Assignment - Everything from the line containing "-->> https://snipitx.com/interserver-jy 🔒" through the final line of the records must be transcribed verbatim; nothing else belongs in the result.

-------- Task data

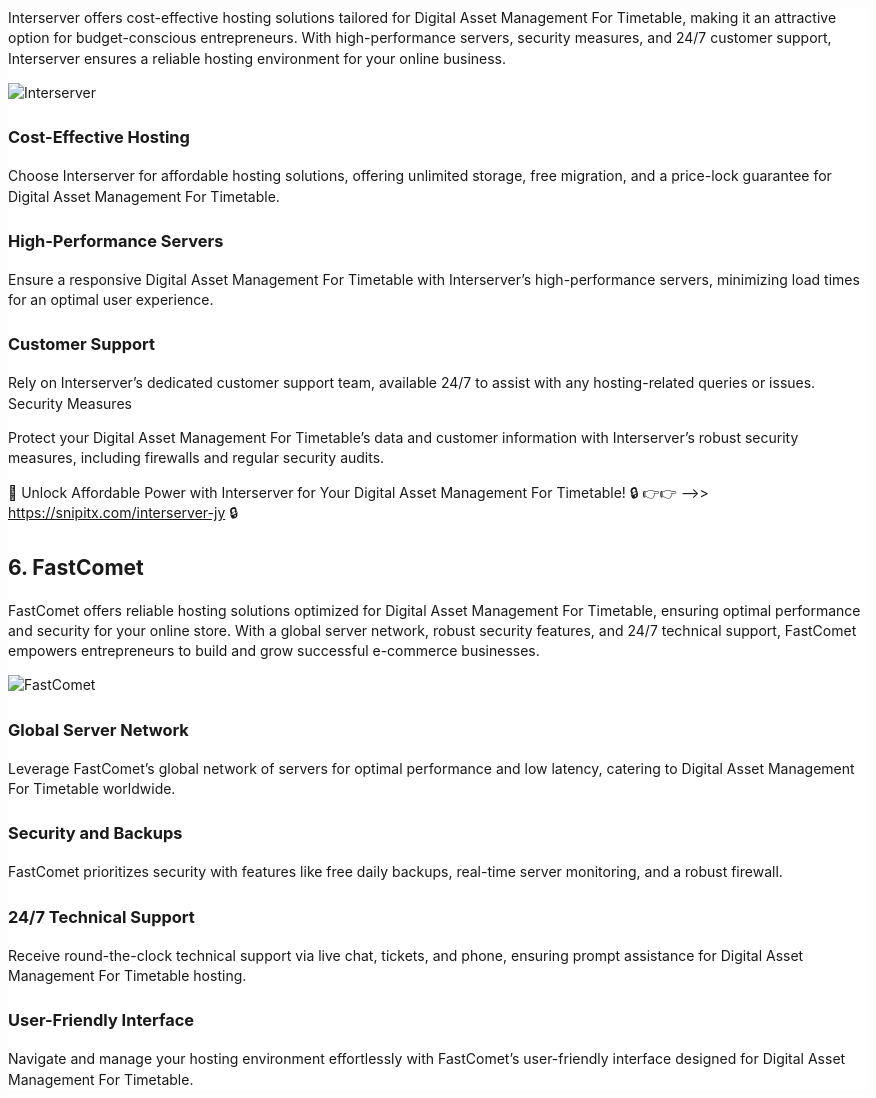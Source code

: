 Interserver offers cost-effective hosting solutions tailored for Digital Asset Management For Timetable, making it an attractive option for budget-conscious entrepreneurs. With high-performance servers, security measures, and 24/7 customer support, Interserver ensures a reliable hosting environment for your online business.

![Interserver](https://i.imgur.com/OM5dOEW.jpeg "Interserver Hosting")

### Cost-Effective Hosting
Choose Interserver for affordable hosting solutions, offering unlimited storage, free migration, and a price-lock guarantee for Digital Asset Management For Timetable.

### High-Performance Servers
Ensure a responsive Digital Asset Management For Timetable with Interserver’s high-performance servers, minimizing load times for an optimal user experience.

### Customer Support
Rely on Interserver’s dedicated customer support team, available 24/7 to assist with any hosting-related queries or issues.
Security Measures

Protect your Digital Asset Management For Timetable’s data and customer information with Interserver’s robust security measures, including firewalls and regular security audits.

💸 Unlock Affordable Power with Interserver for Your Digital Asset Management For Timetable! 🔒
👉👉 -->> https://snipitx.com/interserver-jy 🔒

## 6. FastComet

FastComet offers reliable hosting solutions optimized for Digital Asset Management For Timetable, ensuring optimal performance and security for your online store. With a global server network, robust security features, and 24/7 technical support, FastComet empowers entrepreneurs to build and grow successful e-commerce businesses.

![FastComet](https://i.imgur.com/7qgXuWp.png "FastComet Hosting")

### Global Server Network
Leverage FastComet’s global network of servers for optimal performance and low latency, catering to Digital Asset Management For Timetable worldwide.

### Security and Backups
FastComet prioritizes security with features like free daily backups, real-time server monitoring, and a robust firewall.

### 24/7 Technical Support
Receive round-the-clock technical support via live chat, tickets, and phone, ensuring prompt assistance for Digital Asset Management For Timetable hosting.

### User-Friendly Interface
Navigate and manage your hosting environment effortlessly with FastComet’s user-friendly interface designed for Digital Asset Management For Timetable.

----------------

Task result -
👉👉 -->> https://snipitx.com/interserver-jy 🔒

## 6. FastComet

FastComet offers reliable hosting solutions optimized for Digital Asset Management For Timetable, ensuring optimal performance and security for your online store. With a global server network, robust security features, and 24/7 technical support, FastComet empowers entrepreneurs to build and grow successful e-commerce businesses.

![FastComet](https://i.imgur.com/7qgXuWp.png "FastComet Hosting")

### Global Server Network
Leverage FastComet’s global network of servers for optimal performance and low latency, catering to Digital Asset Management For Timetable worldwide.

### Security and Backups
FastComet prioritizes security with features like free daily backups, real-time server monitoring, and a robust firewall.

### 24/7 Technical Support
Receive round-the-clock technical support via live chat, tickets, and phone, ensuring prompt assistance for Digital Asset Management For Timetable hosting.

### User-Friendly Interface
Navigate and manage your hosting environment effortlessly with FastComet’s user-friendly interface designed for Digital Asset Management For Timetable.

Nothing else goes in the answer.